### Requirement
Every line with "space" in it must be copied from the data.

------ Records to process

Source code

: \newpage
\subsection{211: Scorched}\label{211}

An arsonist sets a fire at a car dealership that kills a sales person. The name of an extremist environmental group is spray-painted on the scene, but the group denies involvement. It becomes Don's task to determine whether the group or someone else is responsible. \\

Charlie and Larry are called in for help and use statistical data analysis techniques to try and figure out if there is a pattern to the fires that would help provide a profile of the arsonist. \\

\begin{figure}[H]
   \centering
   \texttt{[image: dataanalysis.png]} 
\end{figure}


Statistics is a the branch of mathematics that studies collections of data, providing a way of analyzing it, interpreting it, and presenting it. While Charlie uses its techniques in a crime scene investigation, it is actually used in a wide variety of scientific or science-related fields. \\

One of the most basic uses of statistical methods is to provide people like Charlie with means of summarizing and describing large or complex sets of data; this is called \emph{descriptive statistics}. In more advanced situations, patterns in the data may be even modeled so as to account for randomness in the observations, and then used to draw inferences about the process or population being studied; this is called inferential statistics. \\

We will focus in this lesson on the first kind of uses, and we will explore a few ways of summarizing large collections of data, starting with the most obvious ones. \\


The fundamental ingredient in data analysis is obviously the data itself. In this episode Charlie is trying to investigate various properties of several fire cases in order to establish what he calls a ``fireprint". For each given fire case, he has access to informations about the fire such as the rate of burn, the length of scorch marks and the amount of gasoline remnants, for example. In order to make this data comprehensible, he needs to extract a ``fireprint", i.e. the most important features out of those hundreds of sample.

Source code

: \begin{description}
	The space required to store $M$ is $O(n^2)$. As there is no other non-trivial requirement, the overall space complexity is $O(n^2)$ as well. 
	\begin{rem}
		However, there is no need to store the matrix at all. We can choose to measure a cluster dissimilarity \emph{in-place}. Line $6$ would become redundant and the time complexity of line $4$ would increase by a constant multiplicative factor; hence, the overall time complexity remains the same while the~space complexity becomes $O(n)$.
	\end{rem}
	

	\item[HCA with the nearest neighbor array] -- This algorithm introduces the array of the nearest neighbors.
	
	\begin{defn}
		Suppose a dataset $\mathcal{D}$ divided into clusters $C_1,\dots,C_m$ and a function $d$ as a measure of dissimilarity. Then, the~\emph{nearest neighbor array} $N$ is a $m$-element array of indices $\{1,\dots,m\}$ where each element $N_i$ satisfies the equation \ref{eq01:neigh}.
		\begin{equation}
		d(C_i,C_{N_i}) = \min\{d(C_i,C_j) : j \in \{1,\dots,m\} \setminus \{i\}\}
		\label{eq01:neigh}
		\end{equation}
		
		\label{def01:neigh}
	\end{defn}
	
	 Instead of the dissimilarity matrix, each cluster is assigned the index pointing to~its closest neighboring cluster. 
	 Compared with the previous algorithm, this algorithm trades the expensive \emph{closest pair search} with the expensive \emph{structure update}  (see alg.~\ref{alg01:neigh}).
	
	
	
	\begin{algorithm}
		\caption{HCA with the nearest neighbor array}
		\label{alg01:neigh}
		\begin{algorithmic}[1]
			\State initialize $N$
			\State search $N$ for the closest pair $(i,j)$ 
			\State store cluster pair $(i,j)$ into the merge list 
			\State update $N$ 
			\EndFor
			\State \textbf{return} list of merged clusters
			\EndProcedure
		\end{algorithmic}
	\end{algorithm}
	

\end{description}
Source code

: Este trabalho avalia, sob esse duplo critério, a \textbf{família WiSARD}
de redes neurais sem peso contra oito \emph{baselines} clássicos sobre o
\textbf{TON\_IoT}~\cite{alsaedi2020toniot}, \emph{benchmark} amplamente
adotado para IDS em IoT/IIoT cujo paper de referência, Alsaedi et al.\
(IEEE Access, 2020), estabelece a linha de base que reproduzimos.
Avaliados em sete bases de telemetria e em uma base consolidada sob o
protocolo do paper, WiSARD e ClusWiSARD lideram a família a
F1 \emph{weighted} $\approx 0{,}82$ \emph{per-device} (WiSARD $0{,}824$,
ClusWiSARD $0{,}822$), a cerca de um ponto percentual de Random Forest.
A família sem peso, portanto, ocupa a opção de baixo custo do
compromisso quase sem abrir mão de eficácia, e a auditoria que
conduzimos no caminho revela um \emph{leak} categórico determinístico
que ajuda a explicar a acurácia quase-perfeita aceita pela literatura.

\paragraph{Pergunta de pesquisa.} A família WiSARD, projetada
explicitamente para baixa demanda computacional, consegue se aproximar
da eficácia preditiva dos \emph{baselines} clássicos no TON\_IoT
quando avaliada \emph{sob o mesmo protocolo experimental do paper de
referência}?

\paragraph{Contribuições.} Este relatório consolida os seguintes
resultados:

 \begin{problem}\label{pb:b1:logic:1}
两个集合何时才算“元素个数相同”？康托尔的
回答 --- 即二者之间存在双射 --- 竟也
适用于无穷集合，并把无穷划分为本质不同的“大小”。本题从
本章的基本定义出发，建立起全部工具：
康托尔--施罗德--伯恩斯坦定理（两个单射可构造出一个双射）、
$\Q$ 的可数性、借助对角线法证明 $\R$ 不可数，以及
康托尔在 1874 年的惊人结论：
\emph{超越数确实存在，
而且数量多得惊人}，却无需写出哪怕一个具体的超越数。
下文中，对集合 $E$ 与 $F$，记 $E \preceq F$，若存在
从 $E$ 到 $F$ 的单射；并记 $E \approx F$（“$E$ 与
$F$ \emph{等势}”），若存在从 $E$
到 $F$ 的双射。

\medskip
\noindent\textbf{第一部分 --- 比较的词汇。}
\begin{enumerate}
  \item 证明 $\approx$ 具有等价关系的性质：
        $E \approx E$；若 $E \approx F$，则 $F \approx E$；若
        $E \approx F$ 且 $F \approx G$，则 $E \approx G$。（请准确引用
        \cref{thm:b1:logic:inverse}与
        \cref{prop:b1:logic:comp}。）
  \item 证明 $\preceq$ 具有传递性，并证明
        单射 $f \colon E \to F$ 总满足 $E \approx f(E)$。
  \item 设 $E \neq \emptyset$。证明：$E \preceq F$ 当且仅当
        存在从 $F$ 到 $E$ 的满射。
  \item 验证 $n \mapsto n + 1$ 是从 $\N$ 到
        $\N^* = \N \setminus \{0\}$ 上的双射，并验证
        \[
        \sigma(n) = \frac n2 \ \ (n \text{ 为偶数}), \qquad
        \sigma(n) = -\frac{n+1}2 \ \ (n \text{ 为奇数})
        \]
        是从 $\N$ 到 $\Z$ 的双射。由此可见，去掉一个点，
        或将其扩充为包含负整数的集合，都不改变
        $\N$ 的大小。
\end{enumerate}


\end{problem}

------------

### Problem solution
	The space required to store $M$ is $O(n^2)$. As there is no other non-trivial requirement, the overall space complexity is $O(n^2)$ as well. 
		However, there is no need to store the matrix at all. We can choose to measure a cluster dissimilarity \emph{in-place}. Line $6$ would become redundant and the time complexity of line $4$ would increase by a constant multiplicative factor; hence, the overall time complexity remains the same while the~space complexity becomes $O(n)$.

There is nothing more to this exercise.